Where can I get more information on MOAB and SLURM?
The vendor’s documentation on MOAB is at http://www.clusterresources.com/products/mwm/docs/.

Also see the Lawrence Livermore Moab Quick-Start User Guide at https://computing.llnl.gov/jobs/moab/QuickStartGuide.pdf.

The Lawrence Livermore SLURM: A Highly Scalable Resource Manager is at https://computing.llnl.gov/linux/slurm/.


How do I do a timing run?
A timing run is a job used to determine how effectively and efficiently a program performs. The job must to be run on a node that is not shared with any other job, or its timing could be affected by the other job. On some HPC systems, several jobs can share a single node, and exclusive use of a node for a timing run must be scheduled with the sysadmin. This is not an issue here, because the basic compute nodes, the fat nodes, and the GPU nodes are allocated exclusively to a single job by default.


Can I run a job using multiple-level parallelism?
This answer needs revision.A multiple-level parallel job is an MPI job with sub-processes that use parallelized library routines, OpenMP, or routines using loop-parallelism; also known as mixed-mode).
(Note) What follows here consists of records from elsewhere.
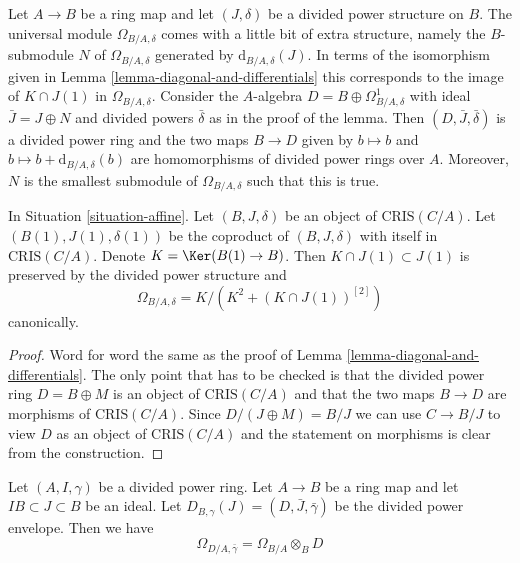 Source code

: \begin{remark}
\label{remark-filtration-differentials}
Let $A \to B$ be a ring map and let $(J, \delta)$ be a divided
power structure on $B$. The universal module $\Omega_{B/A, \delta}$
comes with a little bit of extra structure, namely the $B$-submodule
$N$ of $\Omega_{B/A, \delta}$ generated by $\text{d}_{B/A, \delta}(J)$.
In terms of the isomorphism given in
Lemma \ref{lemma-diagonal-and-differentials}
this corresponds to the image of
$K \cap J(1)$ in $\Omega_{B/A, \delta}$. Consider the $A$-algebra
$D = B \oplus \Omega^1_{B/A, \delta}$ with ideal $\bar J = J \oplus N$
and divided powers $\bar \delta$ as in the proof of the lemma.
Then $(D, \bar J, \bar \delta)$ is a divided power ring
and the two maps $B \to D$ given by $b \mapsto b$ and
$b \mapsto b + \text{d}_{B/A, \delta}(b)$
are homomorphisms of divided power rings over $A$. Moreover, $N$
is the smallest submodule of $\Omega_{B/A, \delta}$ such that this is true.
\end{remark}

\begin{lemma}
\label{lemma-diagonal-and-differentials-affine-site}
In Situation \ref{situation-affine}.
Let $(B, J, \delta)$ be an object of $\text{CRIS}(C/A)$.
Let $(B(1), J(1), \delta(1))$ be the coproduct of $(B, J, \delta)$
with itself in $\text{CRIS}(C/A)$. Denote
$K = \Ker(B(1) \to B)$. Then $K \cap J(1) \subset J(1)$
is preserved by the divided power structure and
$$
\Omega_{B/A, \delta} = K/ \left(K^2 + (K \cap J(1))^{[2]}\right)
$$
canonically.
\end{lemma}

\begin{proof}
Word for word the same as the proof of
Lemma \ref{lemma-diagonal-and-differentials}.
The only point that has to be checked is that the
divided power ring $D = B \oplus M$ is an object of $\text{CRIS}(C/A)$
and that the two maps $B \to D$ are morphisms of $\text{CRIS}(C/A)$.
Since $D/(J \oplus M) = B/J$ we can use $C \to B/J$ to view
$D$ as an object of $\text{CRIS}(C/A)$
and the statement on morphisms is clear from the construction.
\end{proof}

\begin{lemma}
\label{lemma-module-differentials-divided-power-envelope}
Let $(A, I, \gamma)$ be a divided power ring. Let $A \to B$ be a ring
map and let $IB \subset J \subset B$ be an ideal. Let
$D_{B, \gamma}(J) = (D, \bar J, \bar \gamma)$ be the divided power envelope.
Then we have
$$
\Omega_{D/A, \bar\gamma} = \Omega_{B/A} \otimes_B D
$$
\end{lemma}

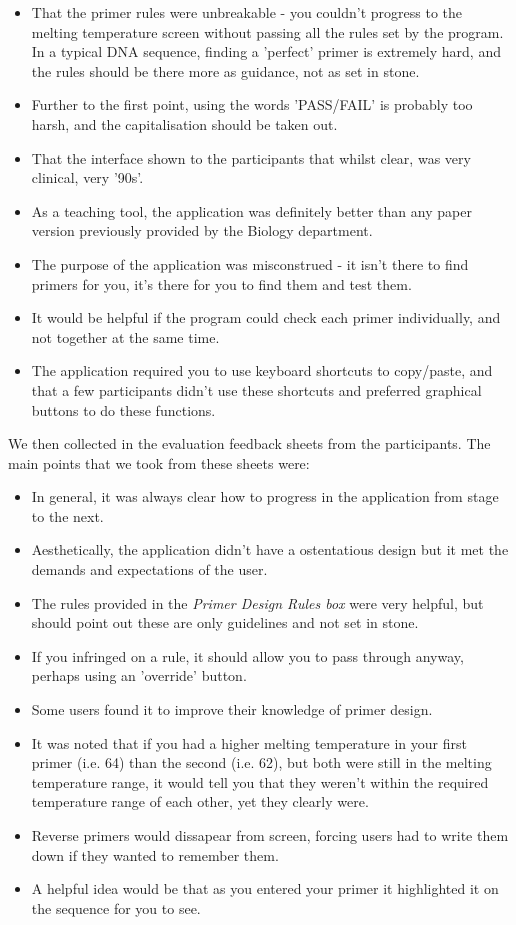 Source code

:\begin{itemize}

\item That the primer rules were unbreakable - you couldn't progress to the melting temperature screen without passing all the rules set by the program. In a typical DNA sequence, finding a 'perfect' primer is extremely hard, and the rules should be there more as guidance, not as set in stone.
\item Further to the first point, using the words 'PASS/FAIL' is probably too harsh, and the capitalisation should be taken out.
\item That the interface shown to the participants that whilst clear, was very clinical, very '90s'.
\item As a teaching tool, the application was definitely better than any paper version previously provided by the Biology department.
\item The purpose of the application was misconstrued - it isn't there to find primers for you, it's there for you to find them and test them.
\item It would be helpful if the program could check each primer individually, and not together at the same time.
\item The application required you to use keyboard shortcuts to copy/paste, and that a few participants didn't use these shortcuts and preferred graphical buttons to do these functions.
\end{itemize}

We then collected in the evaluation feedback sheets from the participants. The main points that we took from these sheets were:

\begin{itemize}

\item In general, it was always clear how to progress in the application from stage to the next.
\item Aesthetically, the application didn't have a ostentatious design but it met the demands and expectations of the user.
\item The rules provided in the \emph{Primer Design Rules box} were very helpful, but should point out these are only guidelines and not set in stone.
\item If you infringed on a rule, it should allow you to pass through anyway, perhaps using an 'override' button.
\item Some users found it to improve their knowledge of primer design.
\item It was noted that if you had a higher melting temperature in your first primer (i.e. 64) than the second (i.e. 62), but both were still in the melting temperature range, it would tell you that they weren't within the required temperature range of each other, yet they clearly were.
\item Reverse primers would dissapear from screen, forcing users had to write them down if they wanted to remember them.
\item A helpful idea would be that as you entered your primer it highlighted it on the sequence for you to see.

\end{itemize}

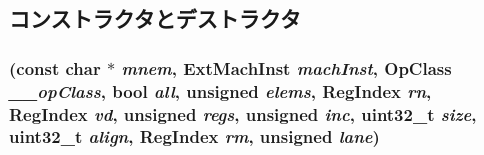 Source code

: \subsection{コンストラクタとデストラクタ}
\hypertarget{classArmISA_1_1VldSingleOp_a2047790d9f83b99ba811392cb8b947b4}{
\subsubsection[{VldSingleOp}]{ (const char $\ast$ {\em mnem}, \/  {\bf ExtMachInst} {\em machInst}, \/  OpClass {\em \_\-\_\-opClass}, \/  bool {\em all}, \/  unsigned {\em elems}, \/  {\bf RegIndex} {\em rn}, \/  {\bf RegIndex} {\em vd}, \/  unsigned {\em regs}, \/  unsigned {\em inc}, \/  {\bf uint32\_\-t} {\em size}, \/  {\bf uint32\_\-t} {\em align}, \/  {\bf RegIndex} {\em rm}, \/  unsigned {\em lane})}}
\label{classArmISA_1_1VldSingleOp_a2047790d9f83b99ba811392cb8b947b4}



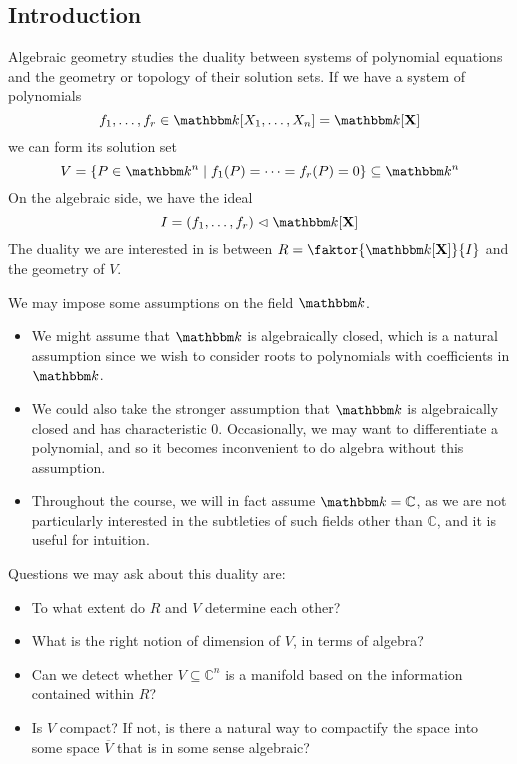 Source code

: \subsection{Introduction}
Algebraic geometry studies the duality between systems of polynomial equations and the geometry or topology of their solution sets.
If we have a system of polynomials
\[ f_1, \dots, f_r \in \mathbbm k[X_1, \dots, X_n] = \mathbbm k[\vb X] \]
we can form its solution set
\[ V = \qty{P \in \mathbbm k^n \mid f_1(P) = \dots = f_r(P) = 0} \subseteq \mathbbm k^n \]
On the algebraic side, we have the ideal
\[ I = (f_1, \dots, f_r) \vartriangleleft \mathbbm k[\vb X] \]
The duality we are interested in is between \( R = \faktor{\mathbbm k[\vb X]}{I} \) and the geometry of \( V \).

We may impose some assumptions on the field \( \mathbbm k \).
\begin{itemize}
    \item We might assume that \( \mathbbm k \) is algebraically closed, which is a natural assumption since we wish to consider roots to polynomials with coefficients in \( \mathbbm k \).
    \item We could also take the stronger assumption that \( \mathbbm k \) is algebraically closed and has characteristic 0.
    Occasionally, we may want to differentiate a polynomial, and so it becomes inconvenient to do algebra without this assumption.
    \item Throughout the course, we will in fact assume \( \mathbbm k = \mathbb C \), as we are not particularly interested in the subtleties of such fields other than \( \mathbb C \), and it is useful for intuition.
\end{itemize}
Questions we may ask about this duality are:
\begin{itemize}
    \item To what extent do \( R \) and \( V \) determine each other?
    \item What is the right notion of dimension of \( V \), in terms of algebra?
    \item Can we detect whether \( V \subseteq \mathbb C^n \) is a manifold based on the information contained within \( R \)?
    \item Is \( V \) compact?
    If not, is there a natural way to compactify the space into some space \( \overline V \) that is in some sense algebraic?
\end{itemize}


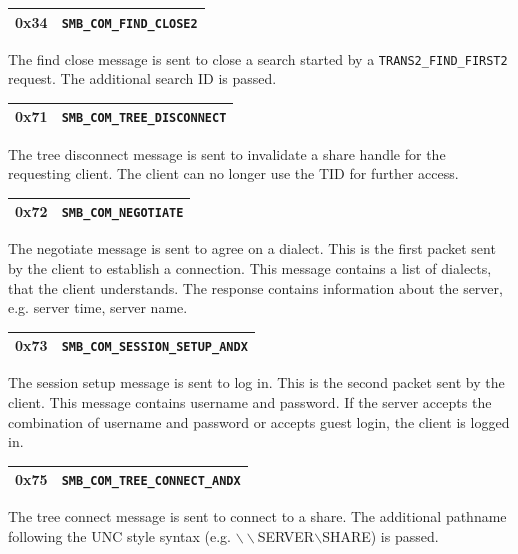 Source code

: \documentclass[11pt,a4paper]{book}
\begin{document}
\begin{center}
\renewcommand{\tabcolsep}{5mm}
\begin{tabular}{p{3cm}p{8cm}}
0x34 & \texttt{SMB\_COM\_FIND\_CLOSE2} \\
\hline
\end{tabular}
\end{center}
The find close message is sent to close a search started by a \texttt{TRANS2\_FIND\_FIRST2} request. The additional search ID is passed.

\begin{center}
\renewcommand{\tabcolsep}{5mm}
\begin{tabular}{p{3cm}p{8cm}}
0x71 & \texttt{SMB\_COM\_TREE\_DISCONNECT} \\
\hline
\end{tabular}
\end{center}
The tree disconnect message is sent to invalidate a share handle for the requesting client. The client can no longer use the TID for further access.

\begin{center}
\renewcommand{\tabcolsep}{5mm}
\begin{tabular}{p{3cm}p{8cm}}
0x72 & \texttt{SMB\_COM\_NEGOTIATE} \\
\hline
\end{tabular}
\end{center}
The negotiate message is sent to agree on a dialect. This is the first packet sent by the client to establish a connection. This message contains a list of dialects, that the client understands. The response contains information about the server, e.g. server time, server name.

\begin{center}
\renewcommand{\tabcolsep}{5mm}
\begin{tabular}{p{3cm}p{8cm}}
0x73 & \texttt{SMB\_COM\_SESSION\_SETUP\_ANDX} \\
\hline
\end{tabular}
\end{center}
The session setup message is sent to log in. This is the second packet sent by the client. This message contains username and password. If the server accepts the combination of username and password or accepts guest login, the client is logged in.

\begin{center}
\renewcommand{\tabcolsep}{5mm}
\begin{tabular}{p{3cm}p{8cm}}
0x75 & \texttt{SMB\_COM\_TREE\_CONNECT\_ANDX} \\
\hline
\end{tabular}
\end{center}
The tree connect message is sent to connect to a share. The additional pathname following the UNC style syntax (e.g. $\backslash\backslash$SERVER$\backslash$SHARE) is passed.
\end{document}
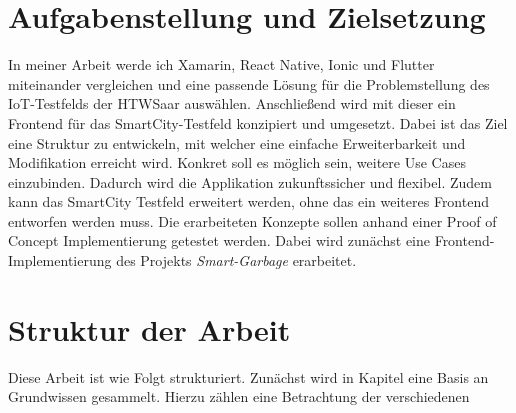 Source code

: \section{Aufgabenstellung und Zielsetzung}
In meiner Arbeit werde ich Xamarin, React Native, Ionic und Flutter miteinander vergleichen und eine passende Lösung für die Problemstellung des IoT-Testfelds der HTWSaar auswählen. Anschließend wird mit dieser ein Frontend für das SmartCity-Testfeld konzipiert und umgesetzt. Dabei ist das Ziel eine Struktur zu entwickeln, mit welcher eine einfache Erweiterbarkeit und Modifikation erreicht wird. Konkret soll es möglich sein, weitere Use Cases einzubinden. Dadurch wird die Applikation zukunftssicher und flexibel. Zudem kann das SmartCity Testfeld erweitert werden, ohne das ein weiteres Frontend entworfen werden muss. Die erarbeiteten Konzepte sollen anhand einer Proof of Concept Implementierung getestet werden. Dabei wird zunächst eine Frontend-Implementierung des Projekts \textit{Smart-Garbage} erarbeitet.

\section{Struktur der Arbeit}
Diese Arbeit ist wie Folgt strukturiert. Zunächst wird in Kapitel eine Basis an Grundwissen gesammelt. Hierzu zählen eine Betrachtung der verschiedenen 


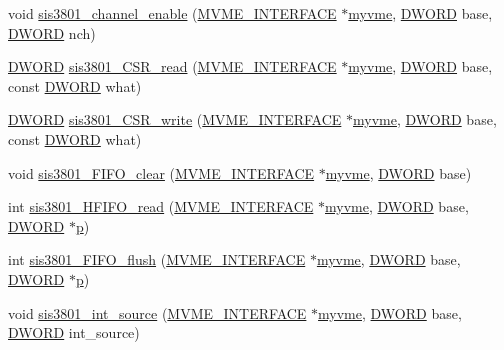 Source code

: \begin{DoxyCompactItemize}
void \hyperlink{sis3801_8h_ac24aabb3d25468e91ab1da6640229f8e}{sis3801\_\-channel\_\-enable} (\hyperlink{structMVME__INTERFACE}{MVME\_\-INTERFACE} $\ast$\hyperlink{fevmemodules_8c_aeab89db2ad759342a32dcd50a0a0156c}{myvme}, \hyperlink{vt2_8h_a798af1e30bc65f319c1a246cecf59e39}{DWORD} base, \hyperlink{vt2_8h_a798af1e30bc65f319c1a246cecf59e39}{DWORD} nch)
\item 
\hyperlink{vt2_8h_a798af1e30bc65f319c1a246cecf59e39}{DWORD} \hyperlink{sis3801_8h_aac90e641397717a461ea29e640bcd529}{sis3801\_\-CSR\_\-read} (\hyperlink{structMVME__INTERFACE}{MVME\_\-INTERFACE} $\ast$\hyperlink{fevmemodules_8c_aeab89db2ad759342a32dcd50a0a0156c}{myvme}, \hyperlink{vt2_8h_a798af1e30bc65f319c1a246cecf59e39}{DWORD} base, const \hyperlink{vt2_8h_a798af1e30bc65f319c1a246cecf59e39}{DWORD} what)
\item 
\hyperlink{vt2_8h_a798af1e30bc65f319c1a246cecf59e39}{DWORD} \hyperlink{sis3801_8h_a307bd17779d86d4a2b915a853b8e606a}{sis3801\_\-CSR\_\-write} (\hyperlink{structMVME__INTERFACE}{MVME\_\-INTERFACE} $\ast$\hyperlink{fevmemodules_8c_aeab89db2ad759342a32dcd50a0a0156c}{myvme}, \hyperlink{vt2_8h_a798af1e30bc65f319c1a246cecf59e39}{DWORD} base, const \hyperlink{vt2_8h_a798af1e30bc65f319c1a246cecf59e39}{DWORD} what)
\item 
void \hyperlink{sis3801_8h_aa4adc6e9d7174d4f14a0fe24eeff603f}{sis3801\_\-FIFO\_\-clear} (\hyperlink{structMVME__INTERFACE}{MVME\_\-INTERFACE} $\ast$\hyperlink{fevmemodules_8c_aeab89db2ad759342a32dcd50a0a0156c}{myvme}, \hyperlink{vt2_8h_a798af1e30bc65f319c1a246cecf59e39}{DWORD} base)
\item 
int \hyperlink{sis3801_8h_a01ae0f7294447474a14a4f9327ac42f1}{sis3801\_\-HFIFO\_\-read} (\hyperlink{structMVME__INTERFACE}{MVME\_\-INTERFACE} $\ast$\hyperlink{fevmemodules_8c_aeab89db2ad759342a32dcd50a0a0156c}{myvme}, \hyperlink{vt2_8h_a798af1e30bc65f319c1a246cecf59e39}{DWORD} base, \hyperlink{vt2_8h_a798af1e30bc65f319c1a246cecf59e39}{DWORD} $\ast$\hyperlink{sis3803_8c_afcb0609a0beab248bb3994a3368bd9ff}{p})
\item 
int \hyperlink{sis3801_8h_a582b23c0d4b194f737cf9bf62e44de9e}{sis3801\_\-FIFO\_\-flush} (\hyperlink{structMVME__INTERFACE}{MVME\_\-INTERFACE} $\ast$\hyperlink{fevmemodules_8c_aeab89db2ad759342a32dcd50a0a0156c}{myvme}, \hyperlink{vt2_8h_a798af1e30bc65f319c1a246cecf59e39}{DWORD} base, \hyperlink{vt2_8h_a798af1e30bc65f319c1a246cecf59e39}{DWORD} $\ast$\hyperlink{sis3803_8c_afcb0609a0beab248bb3994a3368bd9ff}{p})
\item 
void \hyperlink{sis3801_8h_afabe260ab7dfe46d4114d0938a978f42}{sis3801\_\-int\_\-source} (\hyperlink{structMVME__INTERFACE}{MVME\_\-INTERFACE} $\ast$\hyperlink{fevmemodules_8c_aeab89db2ad759342a32dcd50a0a0156c}{myvme}, \hyperlink{vt2_8h_a798af1e30bc65f319c1a246cecf59e39}{DWORD} base, \hyperlink{vt2_8h_a798af1e30bc65f319c1a246cecf59e39}{DWORD} int\_\-source)

\end{DoxyCompactItemize}
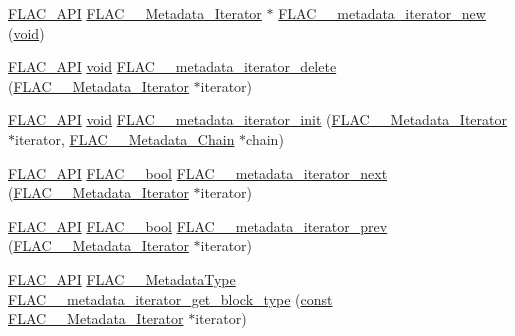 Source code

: \begin{DoxyCompactItemize}
\item 
\hyperlink{group__flac__export_ga56ca07df8a23310707732b1c0007d6f5}{F\+L\+A\+C\+\_\+\+A\+PI} \hyperlink{struct_f_l_a_c_____metadata___iterator}{F\+L\+A\+C\+\_\+\+\_\+\+Metadata\+\_\+\+Iterator} $\ast$ \hyperlink{group__flac__metadata__level2_gac988906d63bd2ddc910d8f0b118591f7}{F\+L\+A\+C\+\_\+\+\_\+metadata\+\_\+iterator\+\_\+new} (\hyperlink{sound_8c_ae35f5844602719cf66324f4de2a658b3}{void})
\item 
\hyperlink{group__flac__export_ga56ca07df8a23310707732b1c0007d6f5}{F\+L\+A\+C\+\_\+\+A\+PI} \hyperlink{sound_8c_ae35f5844602719cf66324f4de2a658b3}{void} \hyperlink{group__flac__metadata__level2_ga1af713d0ae3f7b761579b4fac64f0a9e}{F\+L\+A\+C\+\_\+\+\_\+metadata\+\_\+iterator\+\_\+delete} (\hyperlink{struct_f_l_a_c_____metadata___iterator}{F\+L\+A\+C\+\_\+\+\_\+\+Metadata\+\_\+\+Iterator} $\ast$iterator)
\item 
\hyperlink{group__flac__export_ga56ca07df8a23310707732b1c0007d6f5}{F\+L\+A\+C\+\_\+\+A\+PI} \hyperlink{sound_8c_ae35f5844602719cf66324f4de2a658b3}{void} \hyperlink{group__flac__metadata__level2_ga4a5af69a1f19436b02f738eb8c97c959}{F\+L\+A\+C\+\_\+\+\_\+metadata\+\_\+iterator\+\_\+init} (\hyperlink{struct_f_l_a_c_____metadata___iterator}{F\+L\+A\+C\+\_\+\+\_\+\+Metadata\+\_\+\+Iterator} $\ast$iterator, \hyperlink{struct_f_l_a_c_____metadata___chain}{F\+L\+A\+C\+\_\+\+\_\+\+Metadata\+\_\+\+Chain} $\ast$chain)
\item 
\hyperlink{group__flac__export_ga56ca07df8a23310707732b1c0007d6f5}{F\+L\+A\+C\+\_\+\+A\+PI} \hyperlink{ordinals_8h_a95103469f1cbd78b8cf250194985b34e}{F\+L\+A\+C\+\_\+\+\_\+bool} \hyperlink{group__flac__metadata__level2_ga3997509ae7eeea3b208700cdbbbd97ed}{F\+L\+A\+C\+\_\+\+\_\+metadata\+\_\+iterator\+\_\+next} (\hyperlink{struct_f_l_a_c_____metadata___iterator}{F\+L\+A\+C\+\_\+\+\_\+\+Metadata\+\_\+\+Iterator} $\ast$iterator)
\item 
\hyperlink{group__flac__export_ga56ca07df8a23310707732b1c0007d6f5}{F\+L\+A\+C\+\_\+\+A\+PI} \hyperlink{ordinals_8h_a95103469f1cbd78b8cf250194985b34e}{F\+L\+A\+C\+\_\+\+\_\+bool} \hyperlink{group__flac__metadata__level2_ga003373a88bea6cea2df32f110a95e912}{F\+L\+A\+C\+\_\+\+\_\+metadata\+\_\+iterator\+\_\+prev} (\hyperlink{struct_f_l_a_c_____metadata___iterator}{F\+L\+A\+C\+\_\+\+\_\+\+Metadata\+\_\+\+Iterator} $\ast$iterator)
\item 
\hyperlink{group__flac__export_ga56ca07df8a23310707732b1c0007d6f5}{F\+L\+A\+C\+\_\+\+A\+PI} \hyperlink{group__flac__format_gac71714ba8ddbbd66d26bb78a427fac01}{F\+L\+A\+C\+\_\+\+\_\+\+Metadata\+Type} \hyperlink{group__flac__metadata__level2_ga8221ea86b62119785c774aaece48a29b}{F\+L\+A\+C\+\_\+\+\_\+metadata\+\_\+iterator\+\_\+get\+\_\+block\+\_\+type} (\hyperlink{getopt1_8c_a2c212835823e3c54a8ab6d95c652660e}{const} \hyperlink{struct_f_l_a_c_____metadata___iterator}{F\+L\+A\+C\+\_\+\+\_\+\+Metadata\+\_\+\+Iterator} $\ast$iterator)

\end{DoxyCompactItemize}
Consult the following links more OpenMPI information.

Link for OPENMPI documentation: http://www.open-mpi.org/doc/v1.4/.

FAQ: http://www.open-mpi.org/faq/.

LLNL Tutorial: https://computing.llnl.gov/tutorials/mpi/.

Another tutorial: http://www.lam-mpi.org/tutorials/.

MPI FORUM: http://www.mpi-forum.org/.


Long Term Storage FAQ

How do I archive my files that are on the cluster?
You may copy your files any place they will be safe, including your desktop computer, a departmental disk store, or some other research facility. Copies are usually made with the sftp or scp commands.

However, you may want to use our Hierarchical Storage System (HSM), a fast near-line mass storage system available at hsm.uky.edu. Files transferred to HSM are moved off onto a tape robot where they can be recalled in just a few seconds. To set up an HSM account, please contact the IT Service Desk by calling 859-218-HELP (859-218-4357) or emailing helpdesk@uky.edu. For more information on HSM see Data Storage Information.

Note: You are responsible for the safety and integrity of your own files, wherever they are.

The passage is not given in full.